Pas seulement pour happy few

La Chartreuse de Parme - Marseille

Par Maurice Salles | mer 08 Février 2012 | Imprimer
 

 

Créée à la veille de la guerre de 1939 cette Chartreuse de Parme fut reprise en 1968 à l’occasion des Jeux Olympiques à Grenoble dans une version raccourcie avec l’aval du compositeur. Ce serait celle présentée à Marseille. Dans son découpage en onze tableaux elle donne parfois l’impression d’un digest de l’œuvre originale. Mais si l’on parvient à oublier le roman on découvre, autour du thème de l’amour au pire impossible au mieux contrarié – celui de Gina pour Fabrice, par son relent d’inceste, celui de Fabrice pour Clelia parce qu’il est pauvre, celui de Clelia pour Fabrice parce que son père n’y consentirait pas, celui de Mosca pour la duchesse qui ne répond que tièdement à sa passion – Sauguet et Armand Lunel ont créé une œuvre qui ne manque pas de charme et qui contient de forts beaux moments.

Liée au découpage, la musique de Sauguet  s’attira le mépris de Reynaldo Hahn. De nos jours, elle sonne par moments étrangement prophétique, annonçant Les Forains à venir, mais, de façon plus surprenante,  Les Dialogues des Carmélites par l’usage des bois, ou rappelle le Massenet pastichant la musique ancienne – la chanson de Théodolinde – voire le Debussy de Syrinx dans l’usage des flûtes, et même des accents berlioziens. Elle séduit infailliblement dans les courts interludes qui servent de liaison d’un tableau à l’autre, avec des modulations des vents (hautbois, clarinette, saxophone, flûte) ou des cordes (violoncelle) propres à annoncer un climat psychologique. Usant avec modération de discrètes dissonances, elle prend de l’éclat avec les cuivres, en particulier les trompettes, en fonction des situations et plus l’exaltation sentimentale grandit chez Fabrice et Clelia. La scène finale scelle en apothéose sonore le destin de Fabrice.

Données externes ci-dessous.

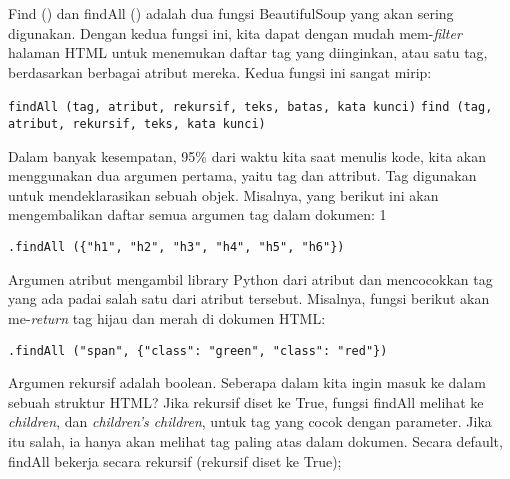 Find () dan findAll () adalah dua fungsi BeautifulSoup yang akan sering digunakan. Dengan kedua fungsi ini, kita dapat dengan mudah mem-\textit{filter} halaman HTML untuk menemukan daftar tag yang diinginkan, atau satu tag, berdasarkan berbagai atribut mereka. Kedua fungsi ini sangat mirip:

\verb|findAll (tag, atribut, rekursif, teks, batas, kata kunci)|
\verb|find (tag, atribut, rekursif, teks, kata kunci)|

Dalam banyak kesempatan, 95\% dari waktu kita saat menulis kode, kita akan menggunakan dua argumen pertama, yaitu tag dan attribut. Tag digunakan untuk mendeklarasikan sebuah objek.  Misalnya, yang berikut ini akan mengembalikan daftar semua argumen tag dalam dokumen: 1

\verb|.findAll ({"h1", "h2", "h3", "h4", "h5", "h6"})|

Argumen atribut mengambil library Python dari atribut dan mencocokkan tag yang ada padai salah satu dari atribut tersebut. Misalnya, fungsi berikut akan me-\textit{return} tag hijau dan merah di dokumen HTML:

\verb|.findAll ("span", {"class": "green", "class": "red"})|

Argumen rekursif adalah boolean. Seberapa dalam kita ingin masuk ke dalam sebuah struktur HTML? Jika rekursif diset ke True, fungsi findAll melihat ke \textit{children}, dan \textit{children’s children}, untuk tag yang cocok dengan parameter. Jika itu salah, ia hanya akan melihat tag paling atas dalam dokumen. Secara default, findAll bekerja secara rekursif (rekursif diset ke True);
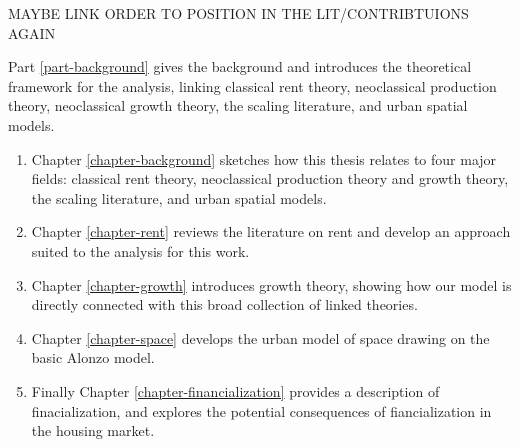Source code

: MAYBE LINK ORDER TO POSITION IN THE LIT/CONTRIBTUIONS AGAIN %

Part \ref{part-background} gives the background and introduces the theoretical framework for the analysis,  linking classical rent theory, neoclassical production theory, neoclassical growth theory, the scaling literature, and urban spatial models. 

\begin{enumerate}
    \item Chapter \ref{chapter-background} sketches how this thesis relates to four major fields: classical rent theory, neoclassical production theory and growth theory, the scaling literature, and urban spatial models. %
    \item Chapter \ref{chapter-rent} reviews the literature on rent and develop an approach suited to the analysis for this work.
    \item Chapter \ref{chapter-growth} introduces growth theory, showing how our model is directly connected with this broad collection of linked theories. %
    \item Chapter \ref{chapter-space} develops the urban model of space drawing on the basic Alonzo model.
    \item Finally Chapter \ref{chapter-financialization} provides a description of finacialization, and explores the potential consequences of fiancialization in the housing market.  %
\end{enumerate}
 
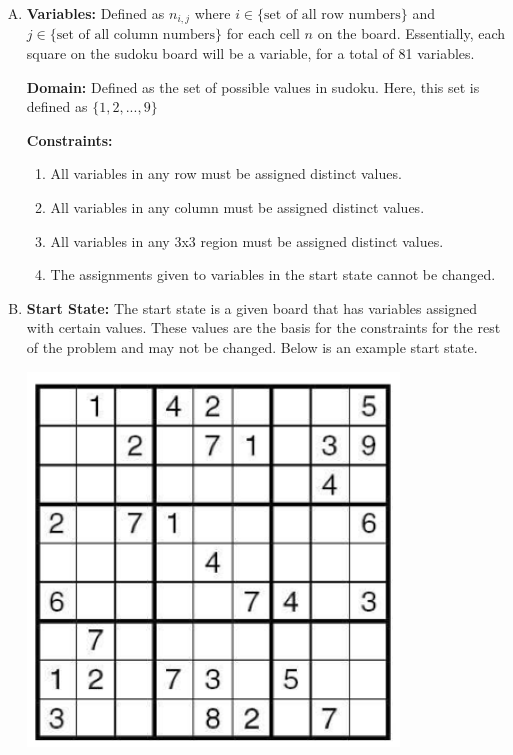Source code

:\documentclass[10pt,a4paper]{article}
\begin{document}
	
	\begin{enumerate}[A.]

		\item
		
		\textbf{Variables:} Defined as $n_{i,j}$ where $i \in \text{\{set of all row numbers\}}$ and $j \in \text{\{set of all column numbers\}}$ for each cell $n$ on the board. Essentially, each square on the sudoku board will be a variable, for a total of 81 variables.
		
		\textbf{Domain:} Defined as the set of possible values in sudoku. Here, this set is defined as $\{ 1, 2, ..., 9 \}$
		
		\textbf{Constraints:}
		
		\begin{enumerate}[1.]
			\item All variables in any row must be assigned distinct values.
			\item All variables in any column must be assigned distinct values.
			\item All variables in any 3x3 region must be assigned distinct values.
			\item The assignments given to variables in the start state cannot be changed.
		\end{enumerate}
		
		\item
		
		\textbf{Start State:} The start state is a given board that has variables assigned with certain values. These values are the basis for the constraints for the rest of the problem and may not be changed. Below is an example start state.
		
		\begin{center}
			\includegraphics[scale=0.4]{sudoku_startstate}
		\end{center}
		

\end{enumerate}
\end{document}
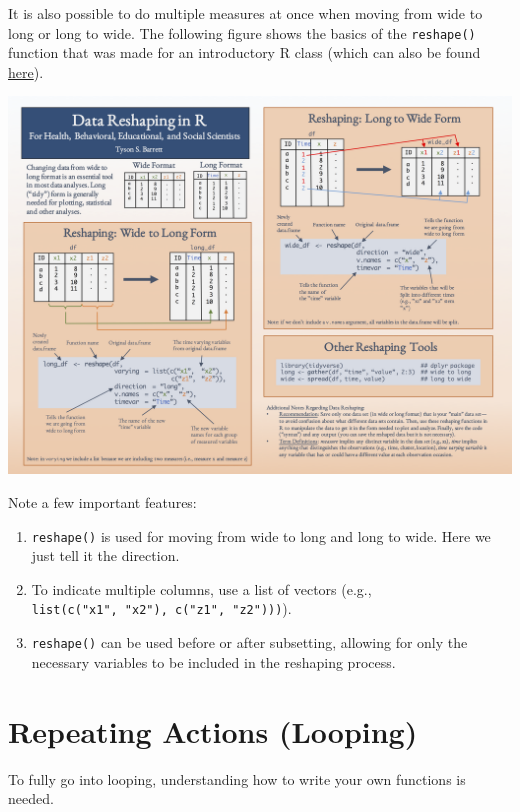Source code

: \documentclass[]{tufte-book}
\providecommand{\tightlist}{%
  \setlength{\itemsep}{0pt}\setlength{\parskip}{0pt}}
\theoremstyle{definition}
\theoremstyle{definition}
\theoremstyle{remark}
\begin{document}
It is also possible to do multiple measures at once when moving from
wide to long or long to wide. The following figure shows the basics of
the \texttt{reshape()} function that was made for an introductory R
class (which can also be found
\href{https://tysonstanley.github.io/assets/images/DataCleaning_Handout.pdf}{here}).

\includegraphics[width=\linewidth]{DataCleaning_Handout.png}

Note a few important features:

\begin{enumerate}
\def\labelenumi{\arabic{enumi}.}
\tightlist
\item
  \texttt{reshape()} is used for moving from wide to long and long to
  wide. Here we just tell it the direction.
\item
  To indicate multiple columns, use a list of vectors (e.g.,
  \texttt{list(c("x1",\ "x2"),\ c("z1",\ "z2")))}).
\item
  \texttt{reshape()} can be used before or after subsetting, allowing
  for only the necessary variables to be included in the reshaping
  process.
\end{enumerate}

\section*{Repeating Actions (Looping)}\label{repeating-actions-looping}

To fully go into looping, understanding how to write your own functions
is needed.
\end{document}
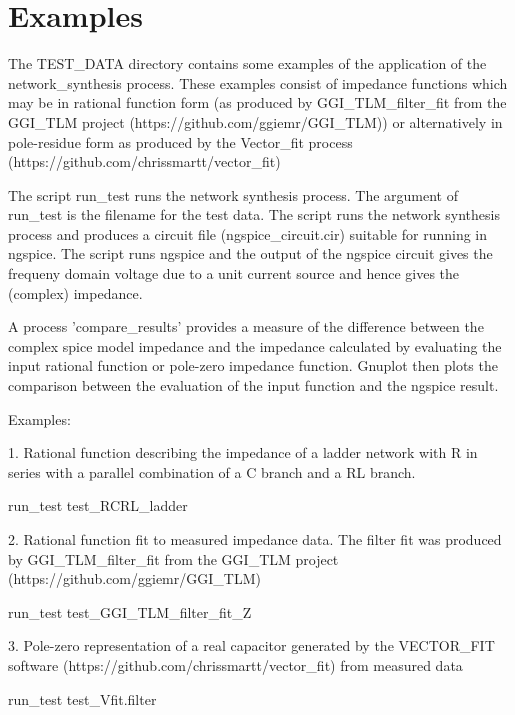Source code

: \section{Examples} \label{examples}

The TEST\_DATA directory contains some examples of the application of the network\_synthesis process. These examples consist of impedance functions which may be in rational function form (as produced by GGI\_TLM\_filter\_fit 
from the GGI\_TLM project (https://github.com/ggiemr/GGI\_TLM)) or alternatively
in pole-residue form as produced by the Vector\_fit process (https://github.com/chrissmartt/vector\_fit)

The script run\_test runs the network synthesis process. The argument of run\_test is the filename for 
the test data. The script runs the network synthesis process and produces a circuit file (ngspice\_circuit.cir)
suitable for running in ngspice. The script runs ngspice and the output of the ngspice circuit gives the frequeny domain voltage due to 
a unit current source and hence gives the (complex) impedance. 

A process 'compare\_results' provides a measure of the difference between the complex spice model impedance and the
impedance calculated by evaluating the input rational function or pole-zero impedance function. 
Gnuplot then plots the comparison between the evaluation of the input function and the ngspice result. 

Examples:

1. Rational function describing the impedance of a ladder network with R in series with a parallel combination
of a C branch and a RL branch.

run\_test test\_RCRL\_ladder

2. Rational function fit to measured impedance data. 
The filter fit was produced by GGI\_TLM\_filter\_fit from the GGI\_TLM project (https://github.com/ggiemr/GGI\_TLM)

run\_test test\_GGI\_TLM\_filter\_fit\_Z

3. Pole-zero representation of a real capacitor generated by the VECTOR\_FIT software (https://github.com/chrissmartt/vector\_fit)
from measured data

run\_test test\_Vfit.filter




\clearpage
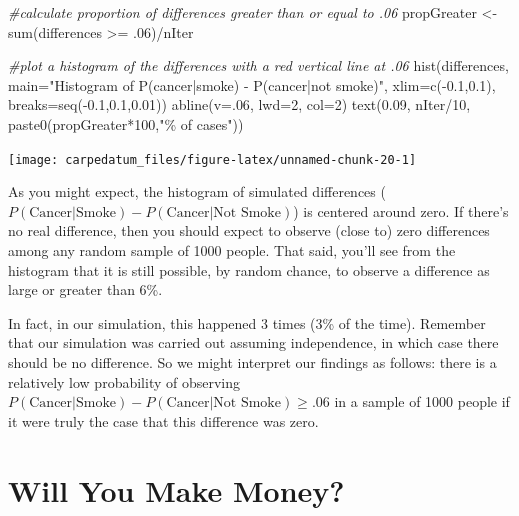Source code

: \documentclass[
  openany]{book}
\newenvironment{Shaded}{\begin{snugshade}}{\end{snugshade}}
\newcommand{\AttributeTok}[1]{\textcolor[rgb]{0.77,0.63,0.00}{#1}}
\newcommand{\CommentTok}[1]{\textcolor[rgb]{0.56,0.35,0.01}{\textit{#1}}}
\newcommand{\DecValTok}[1]{\textcolor[rgb]{0.00,0.00,0.81}{#1}}
\newcommand{\FloatTok}[1]{\textcolor[rgb]{0.00,0.00,0.81}{#1}}
\newcommand{\FunctionTok}[1]{\textcolor[rgb]{0.00,0.00,0.00}{#1}}
\newcommand{\NormalTok}[1]{#1}
\newcommand{\OtherTok}[1]{\textcolor[rgb]{0.56,0.35,0.01}{#1}}
\newcommand{\SpecialCharTok}[1]{\textcolor[rgb]{0.00,0.00,0.00}{#1}}
\newcommand{\StringTok}[1]{\textcolor[rgb]{0.31,0.60,0.02}{#1}}
\begin{document}
\begin{Shaded}
\begin{Highlighting}[]
\CommentTok{\#calculate proportion of differences greater than or equal to .06}
\NormalTok{propGreater }\OtherTok{\textless{}{-}} \FunctionTok{sum}\NormalTok{(differences }\SpecialCharTok{\textgreater{}=}\NormalTok{ .}\DecValTok{06}\NormalTok{)}\SpecialCharTok{/}\NormalTok{nIter}

\CommentTok{\#plot a histogram of the differences with a red vertical line at .06}
\FunctionTok{hist}\NormalTok{(differences, }\AttributeTok{main=}\StringTok{"Histogram of P(cancer|smoke) {-} P(cancer|not smoke)"}\NormalTok{,}
     \AttributeTok{xlim=}\FunctionTok{c}\NormalTok{(}\SpecialCharTok{{-}}\FloatTok{0.1}\NormalTok{,}\FloatTok{0.1}\NormalTok{), }\AttributeTok{breaks=}\FunctionTok{seq}\NormalTok{(}\SpecialCharTok{{-}}\FloatTok{0.1}\NormalTok{,}\FloatTok{0.1}\NormalTok{,}\FloatTok{0.01}\NormalTok{))}
\FunctionTok{abline}\NormalTok{(}\AttributeTok{v=}\NormalTok{.}\DecValTok{06}\NormalTok{, }\AttributeTok{lwd=}\DecValTok{2}\NormalTok{, }\AttributeTok{col=}\DecValTok{2}\NormalTok{)}
\FunctionTok{text}\NormalTok{(}\FloatTok{0.09}\NormalTok{, nIter}\SpecialCharTok{/}\DecValTok{10}\NormalTok{, }\FunctionTok{paste0}\NormalTok{(propGreater}\SpecialCharTok{*}\DecValTok{100}\NormalTok{,}\StringTok{"\% of cases"}\NormalTok{))}
\end{Highlighting}
\end{Shaded}

\begin{center}\texttt{[image: carpedatum\_files/figure-latex/unnamed-chunk-20-1]} \end{center}

As you might expect, the histogram of simulated differences (\(P(\text{Cancer}|\text{Smoke}) - P(\text{Cancer}|\text{Not Smoke})\)) is centered around zero. If there's no real difference, then you should expect to observe (close to) zero differences among any random sample of 1000 people. That said, you'll see from the histogram that it is still possible, by random chance, to observe a difference as large or greater than 6\%.

In fact, in our simulation, this happened 3 times (3\% of the time). Remember that our simulation was carried out assuming independence, in which case there should be no difference. So we might interpret our findings as follows: there is a relatively low probability of observing \(P(\text{Cancer}|\text{Smoke}) - P(\text{Cancer}|\text{Not Smoke})\ge .06\) in a sample of 1000 people if it were truly the case that this difference was zero.

\hypertarget{will-you-make-money}{%
\chapter*{Will You Make Money?}\label{will-you-make-money}}
\end{document}
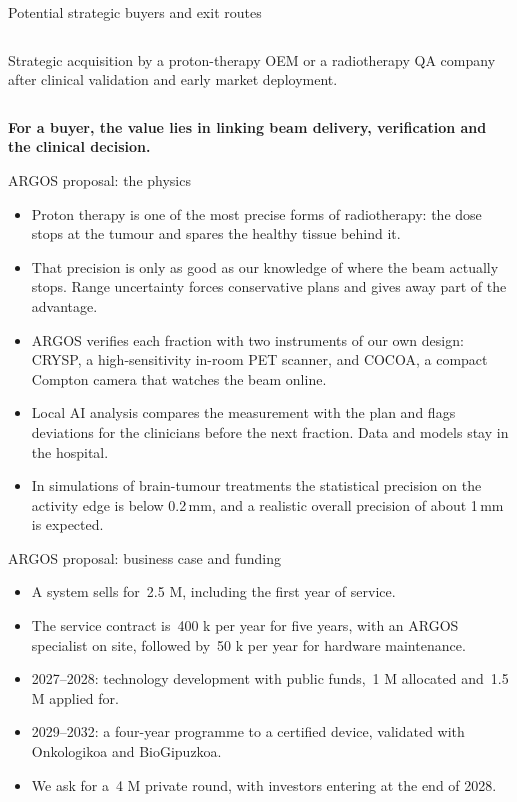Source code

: \documentclass[aspectratio=169,11pt]{beamer}
\newcommand{\hi}[1]{\textcolor{crRed}{#1}}
\begin{document}
\begin{frame}{Potential strategic buyers and exit routes}
\begin{columns}[T,onlytextwidth]
Strategic acquisition by a proton-therapy OEM or a radiotherapy
QA company after clinical validation and early market deployment.

\end{columns}

\vspace{0.30cm}

\begin{center}
\small\bfseries\color{darkred}
For a buyer, the value lies in linking beam delivery, verification and the clinical decision.
\end{center}

\end{frame}

\begin{frame}{ARGOS proposal: the physics}
\small
\begin{itemize}
\setlength{\itemsep}{0.18cm}
\item Proton therapy is one of the most precise forms of radiotherapy: the dose stops at the tumour and spares the healthy tissue behind it.
\item That precision is only as good as our knowledge of where the beam actually stops. Range uncertainty forces conservative plans and gives away part of the advantage.
\item ARGOS verifies each fraction with two instruments of our own design: \hi{CRYSP}, a high-sensitivity in-room PET scanner, and \hi{COCOA}, a compact Compton camera that watches the beam online.
\item Local AI analysis compares the measurement with the plan and flags deviations for the clinicians before the next fraction. Data and models stay in the hospital.
\item In simulations of brain-tumour treatments the statistical precision on the activity edge is below 0.2\,mm, and a realistic overall precision of about \hi{1\,mm} is expected.
\end{itemize}
\end{frame}

\begin{frame}{ARGOS proposal: business case and funding}
\small
\begin{itemize}
\setlength{\itemsep}{0.18cm}
\item A system sells for \hi{\EUR\,2.5 M}, including the first year of service.
\item The service contract is \hi{\EUR\,400 k per year for five years}, with an ARGOS specialist on site, followed by \EUR\,50 k per year for hardware maintenance.
\item 2027--2028: technology development with public funds, \EUR\,1 M allocated and \EUR\,1.5 M applied for.
\item 2029--2032: a four-year programme to a certified device, validated with Onkologikoa and BioGipuzkoa.
\item We ask for a \hi{\EUR\,4 M private round}, with investors entering at the end of 2028.
\end{itemize}
\end{frame}
\end{document}
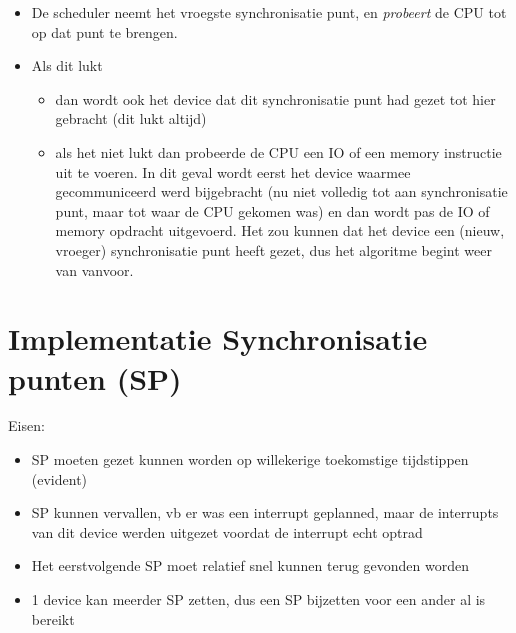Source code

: \documentclass[11pt, a4paper]{report}
\begin{document}
\begin{itemize}
\item De scheduler neemt het vroegste synchronisatie punt, en \textit{probeert}
de CPU tot op dat punt te brengen.
\item Als dit lukt
	\begin{itemize}
	\item dan wordt ook het device dat dit synchronisatie punt had gezet tot
	hier gebracht (dit lukt altijd)
	\item als het niet lukt dan probeerde de CPU een IO of een memory instructie
	uit te voeren. In dit geval wordt eerst het device waarmee gecommuniceerd
	werd bijgebracht (nu niet volledig tot aan synchronisatie punt, maar tot
	waar de CPU gekomen was) en dan wordt pas de IO of memory opdracht 
	uitgevoerd. Het zou kunnen dat het device een (nieuw, vroeger) 
	synchronisatie punt heeft gezet, dus het algoritme begint weer van 
	vanvoor.
	\end{itemize}
\end{itemize}
       



\section{Implementatie Synchronisatie punten (SP)}

Eisen:
\begin{itemize}
\item SP moeten gezet kunnen worden op willekerige toekomstige tijdstippen 
(evident)
\item SP kunnen vervallen, vb er was een interrupt geplanned, maar de interrupts
van dit device werden uitgezet voordat de interrupt echt optrad
\item Het eerstvolgende SP moet relatief snel kunnen terug gevonden worden
\item 1 device kan meerder SP zetten, dus een SP bijzetten voor een ander al is
bereikt
\end{itemize}
\end{document}

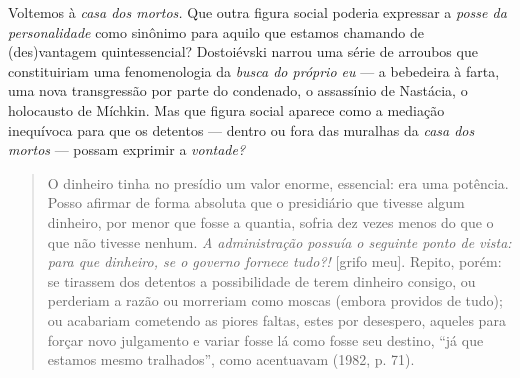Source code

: Voltemos à \emph{casa dos mortos.} Que outra figura social poderia
expressar a \emph{posse da personalidade} como sinônimo para aquilo que
estamos chamando de (des)vantagem quintessencial? Dostoiévski narrou uma
série de arroubos que constituiriam uma fenomenologia da \emph{busca do
próprio eu} --- a bebedeira à farta, uma nova transgressão por parte do
condenado, o assassínio de Nastácia, o holocausto de Míchkin. Mas que
figura social aparece como a mediação inequívoca para que os detentos ---
dentro ou fora das muralhas da \emph{casa dos mortos} --- possam exprimir
a \emph{vontade?}

\begin{quote}
O dinheiro tinha no presídio um valor enorme, essencial: era uma
potência. Posso afirmar de forma absoluta que o presidiário que tivesse
algum dinheiro, por menor que fosse a quantia, sofria dez vezes menos do
que o que não tivesse nenhum. \emph{A administração possuía o seguinte
ponto de vista: para que dinheiro, se o governo fornece tudo?!} {[}grifo
meu{]}. Repito, porém: se tirassem dos detentos a possibilidade de terem
dinheiro consigo, ou perderiam a razão ou morreriam como moscas (embora
providos de tudo); ou acabariam cometendo as piores faltas, estes por
desespero, aqueles para forçar novo julgamento e variar fosse lá como
fosse seu destino, ``já que estamos mesmo tralhados'', como acentuavam
(1982, p. 71).
\end{quote}

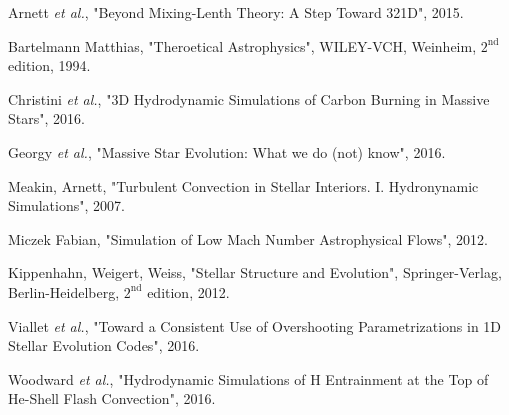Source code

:

\begin{thebibliography}{9}
	
		Arnett \emph{et al.},
		  "Beyond Mixing-Lenth Theory: A Step Toward 321D",
			  2015.


		  Bartelmann Matthias,
		  "Theroetical Astrophysics",
		      WILEY-VCH, Weinheim,
		      $\mathrm{2^{nd}}$ edition,
			  1994.
	
		Christini \emph{et al.},
		  "3D Hydrodynamic Simulations of Carbon Burning in Massive Stars",
			  2016.


		Georgy \emph{et al.},
		"Massive Star Evolution: What we do (not) know",
			  2016.

		  Meakin, Arnett,
		  "Turbulent Convection in Stellar Interiors. I. Hydronynamic Simulations",
			  2007.

		Miczek Fabian,
		  "Simulation of Low Mach Number Astrophysical Flows",
			  2012.


	
		  Kippenhahn, Weigert, Weiss,
		  "Stellar Structure and Evolution",
		      Springer-Verlag, Berlin-Heidelberg,
		        $\mathrm{2^{nd}}$ edition,
			  2012.

		Viallet \emph{et al.},
		  "Toward a Consistent Use of Overshooting Parametrizations in 1D Stellar Evolution Codes",
			  2016.

		Woodward \emph{et al.},
		  "Hydrodynamic Simulations of H Entrainment at the Top of He-Shell Flash Convection",
			  2016.
\end{thebibliography}
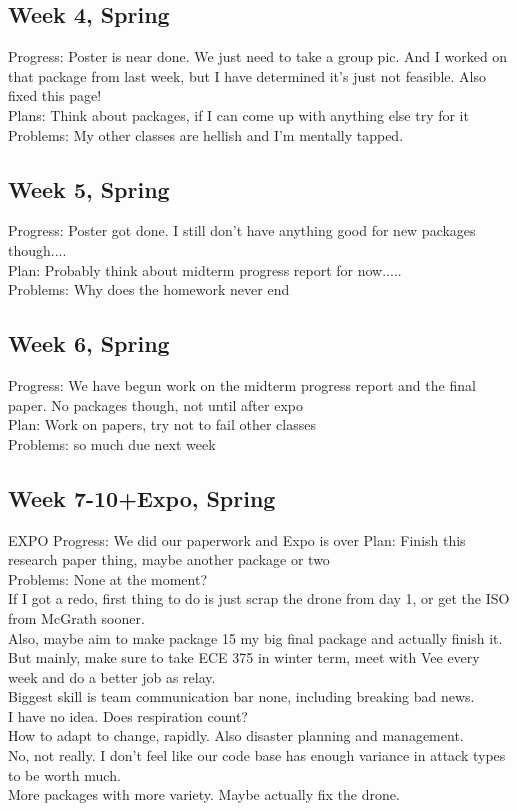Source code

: \documentclass[IEEEtran,letterpaper,10pt,notitlepage,draftclsnofoot,onecolumn]{article}
\begin{document}
\begin{sloppypar}
\subsection{Week 4, Spring}
Progress: Poster is near done. We just need to take a group pic. And I 
worked on that package from last week, but I have determined it's just not 
feasible. Also fixed this page!\\
Plans: Think about packages, if I can come up with anything else try for it\\
Problems: My other classes are hellish and I'm mentally tapped.  \\
\subsection{Week 5, Spring}
Progress: Poster got done. I still don't have anything good for new packages 
though....\\
Plan: Probably think about midterm progress report for now.....\\
Problems: Why does the homework never end\\
\subsection{Week 6, Spring}
Progress: We have begun work on the midterm progress report and the final
paper. No packages though, not until after expo\\
Plan: Work on papers, try not to fail other classes\\
Problems: so much due next week\\
\subsection{Week 7-10+Expo, Spring}
EXPO
Progress: We did our paperwork and Expo is over  
Plan: Finish this research paper thing, maybe another package or two  \\
Problems: None at the moment?  \\
If I got a redo, first thing to do is just scrap the drone from day 1, or 
get the ISO from McGrath sooner. \\ 
Also, maybe aim to make package 15 my big final package and actually finish 
it. But mainly, make sure to take ECE 375 in winter term, meet with Vee 
every week and do a better job as relay. \\
Biggest skill is team communication bar none, including breaking bad news.  \\
I have no idea. Does respiration count?  \\
How to adapt to change, rapidly. Also disaster planning and management.  \\
No, not really. I don't feel like our code base has enough variance in attack 
types to be worth much.  \\
More packages with more variety. Maybe actually fix the drone. \\
\newpage

\end{sloppypar}
\end{document}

L’écriture vocale, plutôt classique pour les chœurs, est tendue pour le quatuor de solistes. Doté du physique idéal pour incarner Fabrice, ce jeune homme à peine sorti de l’adolescence, Sébastien Guèze manque peut-être un peu de l’éclat vocal qui aurait dû exprimer la force intérieure du personnage, en contraste avec sa délicatesse physique, mais il affronte crânement les difficultés, les aigus extrêmes étant donnés en fausset, et conserve en dépit de sa vigilance à l’égard du chef un naturel scénique séduisant. Cette dernière remarque vaut pour sa Clelia, Nathalie Manfrino ; à l’exception de la dernière scène du deuxième acte, où le vibrato menace, elle réussit à donner une fraîcheur convenable à la toute jeune fille et à la faire évoluer jusqu’à la jeune femme déchirée alors que la voix est sollicitée dans l’aigu jusqu’à ses limites. On espère que disparue la tension de la première ses piani seront plus faciles. Ils ont trois duos qui constituent des temps forts de l’oeuvre. Nicolas Cavallier est évidemment un comte Mosca d’une belle prestance ; il parvient à lui donner en quelques scènes, bien que le compositeur et le librettiste aient rogné le personnage aux entournures, une complexité très vivante. La plus gâtée est peut-être Marie-Ange Todorovitch à qui le rôle de la Sanseverina, écrit pour Germaine Lubin, permet une palette d’émotions allant de la tendresse passionnée à la nervosité jalouse, puis à la résignation, et donne un poignant examen de conscience. A leurs côtés de bons seconds rôles comme Eric Huchet, sympathique Ludovic, énergique et dévoué, et Sophie Pondjiclis, avenante Théodolinde, dont la berceuse archaïsante séduit. On aimerait passer sous silence la prestation poussive de Jean-Philippe Lafont, dont les efforts rendent encore plus douloureusement sensible son état vocal actuel. Les autres comparses sont irréprochables et les chœurs, dans leurs diverses interventions, ont manifestement été bien préparés.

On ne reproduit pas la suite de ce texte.